LISTED ENTRIES
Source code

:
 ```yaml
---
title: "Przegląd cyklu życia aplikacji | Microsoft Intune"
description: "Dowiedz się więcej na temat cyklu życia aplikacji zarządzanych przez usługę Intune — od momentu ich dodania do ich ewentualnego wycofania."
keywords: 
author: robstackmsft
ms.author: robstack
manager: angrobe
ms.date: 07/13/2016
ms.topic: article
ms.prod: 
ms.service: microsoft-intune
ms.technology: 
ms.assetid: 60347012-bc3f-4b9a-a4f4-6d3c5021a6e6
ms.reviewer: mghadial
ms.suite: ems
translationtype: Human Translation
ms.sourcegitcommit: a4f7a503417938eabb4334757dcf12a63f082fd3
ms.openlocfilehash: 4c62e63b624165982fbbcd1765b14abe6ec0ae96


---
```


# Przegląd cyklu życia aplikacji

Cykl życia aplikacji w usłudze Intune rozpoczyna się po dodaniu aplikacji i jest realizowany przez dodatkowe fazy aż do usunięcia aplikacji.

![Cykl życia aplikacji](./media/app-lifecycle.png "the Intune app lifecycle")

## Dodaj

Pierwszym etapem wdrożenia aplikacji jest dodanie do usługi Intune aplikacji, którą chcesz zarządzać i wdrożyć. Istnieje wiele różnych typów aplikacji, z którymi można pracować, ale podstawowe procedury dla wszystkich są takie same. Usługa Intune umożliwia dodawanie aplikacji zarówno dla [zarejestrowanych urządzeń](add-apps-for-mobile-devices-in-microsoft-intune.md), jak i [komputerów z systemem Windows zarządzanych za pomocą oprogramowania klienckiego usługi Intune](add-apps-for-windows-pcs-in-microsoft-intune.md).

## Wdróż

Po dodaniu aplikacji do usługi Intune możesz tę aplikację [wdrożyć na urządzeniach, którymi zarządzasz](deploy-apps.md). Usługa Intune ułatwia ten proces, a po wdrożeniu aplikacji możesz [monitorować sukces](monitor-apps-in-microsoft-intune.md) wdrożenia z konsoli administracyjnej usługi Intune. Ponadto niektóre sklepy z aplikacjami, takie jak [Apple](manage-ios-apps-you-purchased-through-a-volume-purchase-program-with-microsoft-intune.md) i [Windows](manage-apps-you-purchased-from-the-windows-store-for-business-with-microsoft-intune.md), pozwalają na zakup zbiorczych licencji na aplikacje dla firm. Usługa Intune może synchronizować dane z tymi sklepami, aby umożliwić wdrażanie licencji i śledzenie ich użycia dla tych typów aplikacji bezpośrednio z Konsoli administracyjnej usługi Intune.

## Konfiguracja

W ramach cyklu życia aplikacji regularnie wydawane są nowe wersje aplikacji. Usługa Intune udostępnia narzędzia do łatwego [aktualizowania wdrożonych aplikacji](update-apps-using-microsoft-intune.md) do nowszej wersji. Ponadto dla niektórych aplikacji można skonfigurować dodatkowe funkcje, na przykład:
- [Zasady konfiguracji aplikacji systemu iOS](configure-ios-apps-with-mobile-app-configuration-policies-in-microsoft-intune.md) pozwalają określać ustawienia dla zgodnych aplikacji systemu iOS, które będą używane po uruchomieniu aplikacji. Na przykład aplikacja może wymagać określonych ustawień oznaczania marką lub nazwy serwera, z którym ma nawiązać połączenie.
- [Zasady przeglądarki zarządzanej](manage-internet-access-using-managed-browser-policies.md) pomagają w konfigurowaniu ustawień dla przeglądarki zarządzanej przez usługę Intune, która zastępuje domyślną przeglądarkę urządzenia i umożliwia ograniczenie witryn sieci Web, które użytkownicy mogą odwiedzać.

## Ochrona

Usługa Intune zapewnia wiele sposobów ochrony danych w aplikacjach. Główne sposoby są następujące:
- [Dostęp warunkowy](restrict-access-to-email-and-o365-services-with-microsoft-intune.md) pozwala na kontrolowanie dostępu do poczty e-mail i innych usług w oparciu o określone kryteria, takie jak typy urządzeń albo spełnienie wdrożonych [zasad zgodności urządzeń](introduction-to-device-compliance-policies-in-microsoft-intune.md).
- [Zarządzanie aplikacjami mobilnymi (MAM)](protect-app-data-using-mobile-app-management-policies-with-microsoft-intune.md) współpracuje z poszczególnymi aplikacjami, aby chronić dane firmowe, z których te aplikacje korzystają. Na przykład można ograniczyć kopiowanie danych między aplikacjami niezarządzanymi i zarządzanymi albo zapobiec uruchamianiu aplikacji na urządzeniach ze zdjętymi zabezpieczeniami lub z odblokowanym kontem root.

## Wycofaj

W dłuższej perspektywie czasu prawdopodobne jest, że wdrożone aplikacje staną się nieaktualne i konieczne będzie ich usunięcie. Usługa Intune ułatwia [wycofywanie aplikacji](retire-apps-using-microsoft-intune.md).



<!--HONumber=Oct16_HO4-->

REQUIREMENT
Exactly and without omission, set down every entry.

RESULT OF THIS TASK
Source code

:
 ```yaml
---
title: "Przegląd cyklu życia aplikacji | Microsoft Intune"
description: "Dowiedz się więcej na temat cyklu życia aplikacji zarządzanych przez usługę Intune — od momentu ich dodania do ich ewentualnego wycofania."
keywords: 
author: robstackmsft
ms.author: robstack
manager: angrobe
ms.date: 07/13/2016
ms.topic: article
ms.prod: 
ms.service: microsoft-intune
ms.technology: 
ms.assetid: 60347012-bc3f-4b9a-a4f4-6d3c5021a6e6
ms.reviewer: mghadial
ms.suite: ems
translationtype: Human Translation
ms.sourcegitcommit: a4f7a503417938eabb4334757dcf12a63f082fd3
ms.openlocfilehash: 4c62e63b624165982fbbcd1765b14abe6ec0ae96


---
```


# Przegląd cyklu życia aplikacji

Cykl życia aplikacji w usłudze Intune rozpoczyna się po dodaniu aplikacji i jest realizowany przez dodatkowe fazy aż do usunięcia aplikacji.

![Cykl życia aplikacji](./media/app-lifecycle.png "the Intune app lifecycle")

## Dodaj

Pierwszym etapem wdrożenia aplikacji jest dodanie do usługi Intune aplikacji, którą chcesz zarządzać i wdrożyć. Istnieje wiele różnych typów aplikacji, z którymi można pracować, ale podstawowe procedury dla wszystkich są takie same. Usługa Intune umożliwia dodawanie aplikacji zarówno dla [zarejestrowanych urządzeń](add-apps-for-mobile-devices-in-microsoft-intune.md), jak i [komputerów z systemem Windows zarządzanych za pomocą oprogramowania klienckiego usługi Intune](add-apps-for-windows-pcs-in-microsoft-intune.md).

## Wdróż

Po dodaniu aplikacji do usługi Intune możesz tę aplikację [wdrożyć na urządzeniach, którymi zarządzasz](deploy-apps.md). Usługa Intune ułatwia ten proces, a po wdrożeniu aplikacji możesz [monitorować sukces](monitor-apps-in-microsoft-intune.md) wdrożenia z konsoli administracyjnej usługi Intune. Ponadto niektóre sklepy z aplikacjami, takie jak [Apple](manage-ios-apps-you-purchased-through-a-volume-purchase-program-with-microsoft-intune.md) i [Windows](manage-apps-you-purchased-from-the-windows-store-for-business-with-microsoft-intune.md), pozwalają na zakup zbiorczych licencji na aplikacje dla firm. Usługa Intune może synchronizować dane z tymi sklepami, aby umożliwić wdrażanie licencji i śledzenie ich użycia dla tych typów aplikacji bezpośrednio z Konsoli administracyjnej usługi Intune.

## Konfiguracja

W ramach cyklu życia aplikacji regularnie wydawane są nowe wersje aplikacji. Usługa Intune udostępnia narzędzia do łatwego [aktualizowania wdrożonych aplikacji](update-apps-using-microsoft-intune.md) do nowszej wersji. Ponadto dla niektórych aplikacji można skonfigurować dodatkowe funkcje, na przykład:
- [Zasady konfiguracji aplikacji systemu iOS](configure-ios-apps-with-mobile-app-configuration-policies-in-microsoft-intune.md) pozwalają określać ustawienia dla zgodnych aplikacji systemu iOS, które będą używane po uruchomieniu aplikacji. Na przykład aplikacja może wymagać określonych ustawień oznaczania marką lub nazwy serwera, z którym ma nawiązać połączenie.
- [Zasady przeglądarki zarządzanej](manage-internet-access-using-managed-browser-policies.md) pomagają w konfigurowaniu ustawień dla przeglądarki zarządzanej przez usługę Intune, która zastępuje domyślną przeglądarkę urządzenia i umożliwia ograniczenie witryn sieci Web, które użytkownicy mogą odwiedzać.

## Ochrona

Usługa Intune zapewnia wiele sposobów ochrony danych w aplikacjach. Główne sposoby są następujące:
- [Dostęp warunkowy](restrict-access-to-email-and-o365-services-with-microsoft-intune.md) pozwala na kontrolowanie dostępu do poczty e-mail i innych usług w oparciu o określone kryteria, takie jak typy urządzeń albo spełnienie wdrożonych [zasad zgodności urządzeń](introduction-to-device-compliance-policies-in-microsoft-intune.md).
- [Zarządzanie aplikacjami mobilnymi (MAM)](protect-app-data-using-mobile-app-management-policies-with-microsoft-intune.md) współpracuje z poszczególnymi aplikacjami, aby chronić dane firmowe, z których te aplikacje korzystają. Na przykład można ograniczyć kopiowanie danych między aplikacjami niezarządzanymi i zarządzanymi albo zapobiec uruchamianiu aplikacji na urządzeniach ze zdjętymi zabezpieczeniami lub z odblokowanym kontem root.

## Wycofaj

W dłuższej perspektywie czasu prawdopodobne jest, że wdrożone aplikacje staną się nieaktualne i konieczne będzie ich usunięcie. Usługa Intune ułatwia [wycofywanie aplikacji](retire-apps-using-microsoft-intune.md).



<!--HONumber=Oct16_HO4-->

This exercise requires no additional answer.